The half-dozen Neo-Aramaic linguists I spoke with said informants often served feasts, confided family gossip and plied them with take-home boxes of fruit. But some are puzzled by the outside interest in their language, and others suspicious that their interlocutors are spies.
And bum steers abound. On our drive to one informant's house, Khan told a story about his multiyear search for a Chicago man from Iraq's Barwar region who had been described to him as a font of Assyrian folklore. "When we finally met, I said, 'I heard you know lots of stories.'"
The man's response: "I've forgotten them all."
When we arrived at homes around Chicago, Khan, in dress shirt and blazer, explained his research, then drew from his backpack a digital voice recorder, a microphone and a sprawling loose-leaf questionnaire. Each session lasted two or three hours, as Khan worked, like an archaeologist with a soil sifter, to tease out nuances, among dialects, in pronunciation, vocabulary and grammar.
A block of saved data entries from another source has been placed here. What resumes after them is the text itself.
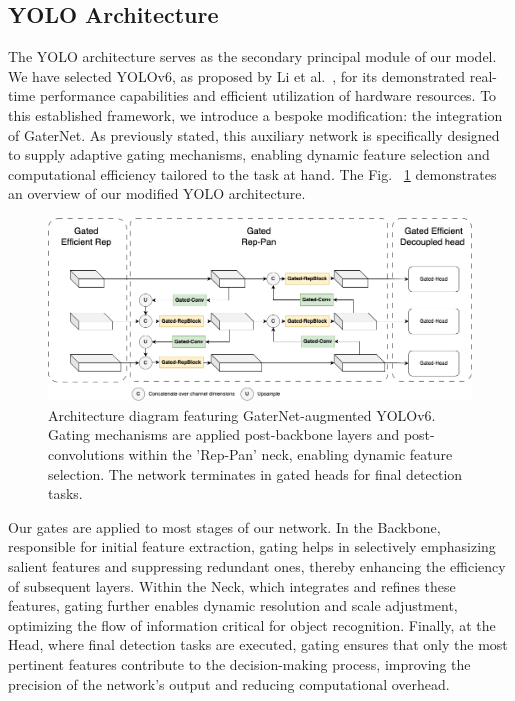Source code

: \documentclass[runningheads]{llncs}
\begin{document}
\subsection{YOLO Architecture}

The YOLO architecture serves as the secondary principal module of our model. We have selected YOLOv6, as proposed by Li et al.~\cite{li2023yolov6,li2022yolov6}, for its demonstrated real-time performance capabilities and efficient utilization of hardware resources. To this established framework, we introduce a bespoke modification: the integration of GaterNet. As previously stated, this auxiliary network is specifically designed to supply adaptive gating mechanisms, enabling dynamic feature selection and computational efficiency tailored to the task at hand. The Fig. ~\ref{fig:yolo_architecture} demonstrates an overview of our modified YOLO architecture.

\begin{figure}[ht]
\centering
\includegraphics[width=\textwidth]{./Images/yolov6_architecture.png}
\caption{Architecture diagram featuring GaterNet-augmented YOLOv6. Gating mechanisms are applied post-backbone layers and post-convolutions within the 'Rep-Pan' neck, enabling dynamic feature selection. The network terminates in gated heads for final detection tasks.}
\label{fig:yolo_architecture}
\end{figure}

Our gates are applied to most stages of our network. In the Backbone, responsible for initial feature extraction, gating helps in selectively emphasizing salient features and suppressing redundant ones, thereby enhancing the efficiency of subsequent layers. Within the Neck, which integrates and refines these features, gating further enables dynamic resolution and scale adjustment, optimizing the flow of information critical for object recognition. Finally, at the Head, where final detection tasks are executed, gating ensures that only the most pertinent features contribute to the decision-making process, improving the precision of the network's output and reducing computational overhead.
\end{document}
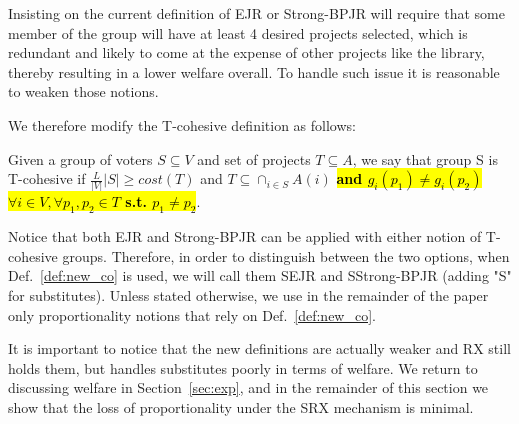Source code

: \documentclass[runningheads]{llncs}
\newcommand{\kibitz}[2]{\ifnum\Comments=1{\color{#1}{#2}}\fi}
\newcommand{\rf}[1]{\kibitz{blue}{[Roy says:#1]}}
\begin{document}
Insisting on the current definition of EJR or Strong-BPJR will require that some member of the group will have at least 4 desired projects selected, which is redundant and likely to come at the expense of other projects like the library, thereby resulting in a lower welfare overall. To handle such issue it is reasonable to weaken those notions.

We therefore modify the T-cohesive definition as follows:


\begin{definition}\label{def:new_co} Given a group of voters $S\subseteq V$ and set of projects $T\subseteq A$, we say that group S is T-cohesive if $\frac{L}{|V|}|S|\geq cost(T)$ and $T\subseteq \cap_{i\in S}A(i)$ \hl{\textbf{and $g_i(p_1)\neq g_i(p_2)$  $\forall i\in V, \forall p_1,p_2\in T$ s.t. $p_1\neq p_2$}}.
\end{definition}

\rf{Added here the usage of SEJR}
Notice that both EJR and Strong-BPJR can be applied with either notion of T-cohesive groups. Therefore, in order to distinguish between the two options, when Def.~\ref{def:new_co} is used, we will call them SEJR and SStrong-BPJR (adding "S" for substitutes). Unless stated otherwise, we use in the remainder of the paper only proportionality notions that rely on Def.~\ref{def:new_co}.

It is important to notice that the new definitions are actually weaker and RX still holds them, but handles substitutes poorly in terms of welfare. We return to discussing  welfare in Section~\ref{sec:exp}, and in the remainder of this section we show that the loss of proportionality under the SRX mechanism is minimal.



 
\end{document}
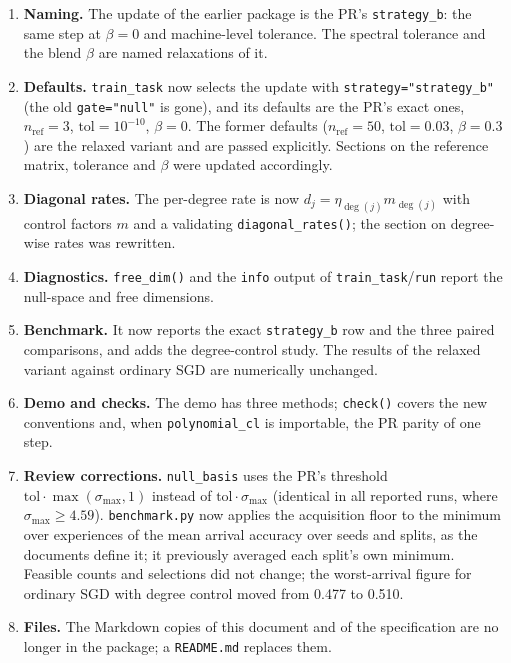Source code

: \documentclass[11pt,a4paper]{article}
\newcommand{\code}[1]{\texttt{#1}}
\begin{document}
\begin{enumerate}
\item \textbf{Naming.} The update of the earlier package is the PR's \code{strategy\_b}: the same step at $\beta=0$ and machine-level tolerance. The spectral tolerance and the blend $\beta$ are named relaxations of it.
\item \textbf{Defaults.} \code{train\_task} now selects the update with \code{strategy="strategy\_b"} (the old \code{gate="null"} is gone), and its defaults are the PR's exact ones, $n_{\text{ref}}=3$, $\text{tol}=10^{-10}$, $\beta=0$. The former defaults ($n_{\text{ref}}=50$, $\text{tol}=0.03$, $\beta=0.3$) are the relaxed variant and are passed explicitly. Sections on the reference matrix, tolerance and $\beta$ were updated accordingly.
\item \textbf{Diagonal rates.} The per-degree rate is now $d_j=\eta_{\deg(j)}m_{\deg(j)}$ with control factors $m$ and a validating \code{diagonal\_rates()}; the section on degree-wise rates was rewritten.
\item \textbf{Diagnostics.} \code{free\_dim()} and the \code{info} output of \code{train\_task}/\code{run} report the null-space and free dimensions.
\item \textbf{Benchmark.} It now reports the exact \code{strategy\_b} row and the three paired comparisons, and adds the degree-control study. The results of the relaxed variant against ordinary SGD are numerically unchanged.
\item \textbf{Demo and checks.} The demo has three methods; \code{check()} covers the new conventions and, when \code{polynomial\_cl} is importable, the PR parity of one step.
\item \textbf{Review corrections.} \code{null\_basis} uses the PR's threshold $\text{tol}\cdot\max(\sigma_{\max},1)$ instead of $\text{tol}\cdot\sigma_{\max}$ (identical in all reported runs, where $\sigma_{\max}\ge4.59$). \code{benchmark.py} now applies the acquisition floor to the minimum over experiences of the mean arrival accuracy over seeds and splits, as the documents define it; it previously averaged each split's own minimum. Feasible counts and selections did not change; the worst-arrival figure for ordinary SGD with degree control moved from 0.477 to 0.510.
\item \textbf{Files.} The Markdown copies of this document and of the specification are no longer in the package; a \code{README.md} replaces them.
\end{enumerate}
\end{document}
How would you say, "There they are"? he asked. How about, "Here I am"? How about, "He wants to come"? And on it went: "You want to come. I want to come. Come!"
To make sure he heard words correctly, Khan repeated them slowly. He held his mouth open an extra second to verify a vowel or ran a finger over his Adam's apple to confirm a guttural.
At a public housing tower, we spent more than an hour with a 97-year-old Assyrian from Turkey and his 90-year-old wife. When we stopped for coffee afterward, I asked Khan whether he'd found the meeting productive. "Some pronunciations of one of the consonants in the word for 'hen' are not according to what I predicted," he said.
Advances in field linguistics, I saw, come in dribs and drabs, not eurekas.
The work has its exhilarating days, though, and few moved Khan more than his 2008 trip to the former Soviet republic of Georgia. He was in the capital of Tbilisi in search of Aramaic speakers from Salamas, a city in northwestern Iran. One wave of Assyrians fled Salamas after a Kurdish chieftain murdered a Church of the East patriarch there in 1918; another, after an earthquake a dozen years later.
In Tbilisi, people told Khan that all but three of the dialect's "pure" speakers had died. At the first house, the man's daughter apologized: Her father had recently suffered a stroke and was mute. At the second, an older woman lived with a quartet of energetic Rottweilers. "I took out my microphone and they just started howling and barking," Khan recalled. "It was impossible."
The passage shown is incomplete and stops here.